ANN Dirty_cat: learning on dirty categories
Hi scikit-learn friends, As you might have seen on twitter, my lab -with a few friends- has embarked on research to ease machine on "dirty data". We are experimenting on new encoding methods for non-curated string categories. For this, we are developing a small software project called "dirty_cat": https://dirty-cat.github.io/stable/ dirty_cat is a test bed for new ideas of "dirty categories". It is a research project, though we still try to do decent software engineering :). Rather than contributing to existing codebases (as the great categorical-encoding project in scikit-learn-contrib), we spanned it out in a separate software project to have the freedom to try out ideas that we might give up after gaining insight. We hope that it is a useful tool: if you have non-curated string categories, please give it a try. Understanding what works and what does not is important to know what to consolidate. Hopefully one day we can develop a tool that is of wide-enough interest that it can go in scikit-learn-contrib, or maybe even scikit-learn. Also, if you have suggestions of publicly available databases that we try it upon, we would love to hear from you. Cheers, Gaël PS: if you want to work on dirty-data problems in Paris as a post-doc or an engineer, send me a line
I would love to see the TargetEncoder ported to scikit-learn. The CountFeaturizer is pretty stalled: https://github.com/scikit-learn/scikit-learn/pull/9614 :-/ Have you benchmarked the other encoders in the category_encoding lib? I would be really curious to know when/how they help. On 11/20/18 3:58 PM, Gael Varoquaux wrote:
Hi scikit-learn friends,
As you might have seen on twitter, my lab -with a few friends- has embarked on research to ease machine on "dirty data". We are experimenting on new encoding methods for non-curated string categories. For this, we are developing a small software project called "dirty_cat": https://dirty-cat.github.io/stable/
dirty_cat is a test bed for new ideas of "dirty categories". It is a research project, though we still try to do decent software engineering :). Rather than contributing to existing codebases (as the great categorical-encoding project in scikit-learn-contrib), we spanned it out in a separate software project to have the freedom to try out ideas that we might give up after gaining insight.
We hope that it is a useful tool: if you have non-curated string categories, please give it a try. Understanding what works and what does not is important to know what to consolidate.
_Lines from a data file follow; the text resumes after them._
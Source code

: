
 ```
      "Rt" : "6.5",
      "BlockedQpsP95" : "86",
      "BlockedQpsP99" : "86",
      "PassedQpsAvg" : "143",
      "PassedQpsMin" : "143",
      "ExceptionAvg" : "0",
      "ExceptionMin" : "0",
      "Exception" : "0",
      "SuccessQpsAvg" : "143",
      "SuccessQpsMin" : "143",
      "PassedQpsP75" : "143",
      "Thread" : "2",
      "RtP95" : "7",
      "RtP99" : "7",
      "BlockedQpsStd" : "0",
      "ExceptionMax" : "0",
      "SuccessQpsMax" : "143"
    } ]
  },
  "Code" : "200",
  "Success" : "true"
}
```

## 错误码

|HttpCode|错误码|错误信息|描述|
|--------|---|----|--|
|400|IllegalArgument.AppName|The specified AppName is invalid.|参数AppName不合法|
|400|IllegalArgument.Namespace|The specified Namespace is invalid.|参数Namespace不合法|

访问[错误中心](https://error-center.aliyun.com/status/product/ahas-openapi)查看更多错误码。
Hopefully one day we can develop a tool that is of wide-enough interest that it can go in scikit-learn-contrib, or maybe even scikit-learn.
Also, if you have suggestions of publicly available databases that we try it upon, we would love to hear from you.
Cheers,
Gaël
PS: if you want to work on dirty-data problems in Paris as a post-doc or an engineer, send me a line _______________________________________________ scikit-learn mailing list scikit-learn@python.org https://mail.python.org/mailman/listinfo/scikit-learn
On Tue, Nov 20, 2018 at 04:06:30PM -0500, Andreas Mueller wrote:
I would love to see the TargetEncoder ported to scikit-learn. The CountFeaturizer is pretty stalled: https://github.com/scikit-learn/scikit-learn/pull/9614
So would I. But there are several ways of doing it: - the naive way is not the right one: just computing the average of y for each category leads to overfitting quite fast - it can be done cross-validated, splitting the train data, in a "cross-fit" strategy (see https://github.com/dirty-cat/dirty_cat/issues/53) - it can be done using empirical-Bayes shrinkage, which is what we currently do in dirty_cat. We are planning to do heavy benchmarking of those strategies, to figure out tradeoff. But we won't get to it before February, I am afraid.
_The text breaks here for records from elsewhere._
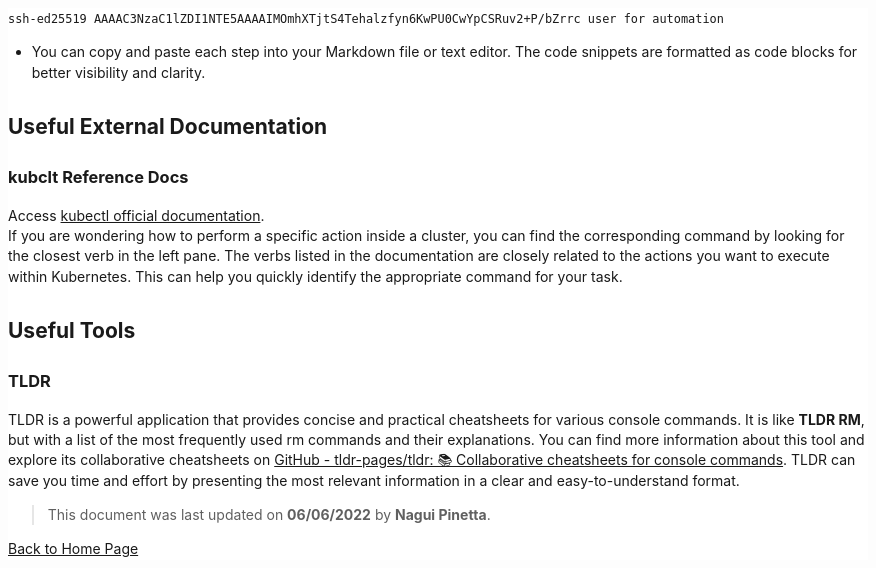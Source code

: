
 ```bash
ssh-ed25519 AAAAC3NzaC1lZDI1NTE5AAAAIMOmhXTjtS4Tehalzfyn6KwPU0CwYpCSRuv2+P/bZrrc user for automation
```
- You can copy and paste each step into your Markdown file or text editor. The code snippets are formatted as code blocks for better visibility and clarity.

## Useful External Documentation
### kubclt Reference Docs
Access [kubectl official documentation](https://kubernetes.io/docs/reference/generated/kubectl/kubectl-commands).<br>
If you are wondering how to perform a specific action inside a <Kubernetes> cluster, you can find the corresponding command by looking for the closest verb in the left pane. The verbs listed in the documentation are closely related to the actions you want to execute within Kubernetes. This can help you quickly identify the appropriate command for your task.

## Useful Tools
### TLDR
TLDR is a powerful application that provides concise and practical cheatsheets for various console commands. It is like **TLDR RM**, but with a list of the most frequently used rm commands and their explanations. You can find more information about this tool and explore its collaborative cheatsheets on [GitHub - tldr-pages/tldr: 📚 Collaborative cheatsheets for console commands](https://github.com/tldr-pages/tldr). TLDR can save you time and effort by presenting the most relevant information in a clear and easy-to-understand format.
<br>

> This document was last updated on **06/06/2022** by **Nagui Pinetta**.

[Back to Home Page](/)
Have you benchmarked the other encoders in the category_encoding lib? I would be really curious to know when/how they help.
We did (part of the results are in the publication), and we didn't have great success. Gaël
On 11/20/18 3:58 PM, Gael Varoquaux wrote:
Hi scikit-learn friends,
As you might have seen on twitter, my lab -with a few friends- has embarked on research to ease machine on "dirty data". We are experimenting on new encoding methods for non-curated string categories. For this, we are developing a small software project called "dirty_cat": https://dirty-cat.github.io/stable/
dirty_cat is a test bed for new ideas of "dirty categories". It is a research project, though we still try to do decent software engineering :). Rather than contributing to existing codebases (as the great categorical-encoding project in scikit-learn-contrib), we spanned it out in a separate software project to have the freedom to try out ideas that we might give up after gaining insight.
We hope that it is a useful tool: if you have non-curated string categories, please give it a try. Understanding what works and what does not is important to know what to consolidate. Hopefully one day we can develop a tool that is of wide-enough interest that it can go in scikit-learn-contrib, or maybe even scikit-learn.
Also, if you have suggestions of publicly available databases that we try it upon, we would love to hear from you.
Cheers,
Gaël
PS: if you want to work on dirty-data problems in Paris as a post-doc or an engineer, send me a line _______________________________________________ scikit-learn mailing list scikit-learn@python.org https://mail.python.org/mailman/listinfo/scikit-learn
_______________________________________________ scikit-learn mailing list scikit-learn@python.org https://mail.python.org/mailman/listinfo/scikit-learn
-- Gael Varoquaux Senior Researcher, INRIA Parietal NeuroSpin/CEA Saclay , Bat 145, 91191 Gif-sur-Yvette France Phone: ++ 33-1-69-08-79-68 http://gael-varoquaux.info http://twitter.com/GaelVaroquaux
On 11/20/18 4:16 PM, Gael Varoquaux wrote:
- the naive way is not the right one: just computing the average of y for each category leads to overfitting quite fast
- it can be done cross-validated, splitting the train data, in a "cross-fit" strategy (seehttps://github.com/dirty-cat/dirty_cat/issues/53) This is called leave-one-out in the category_encoding library, I think, and that's what my first implementation would be.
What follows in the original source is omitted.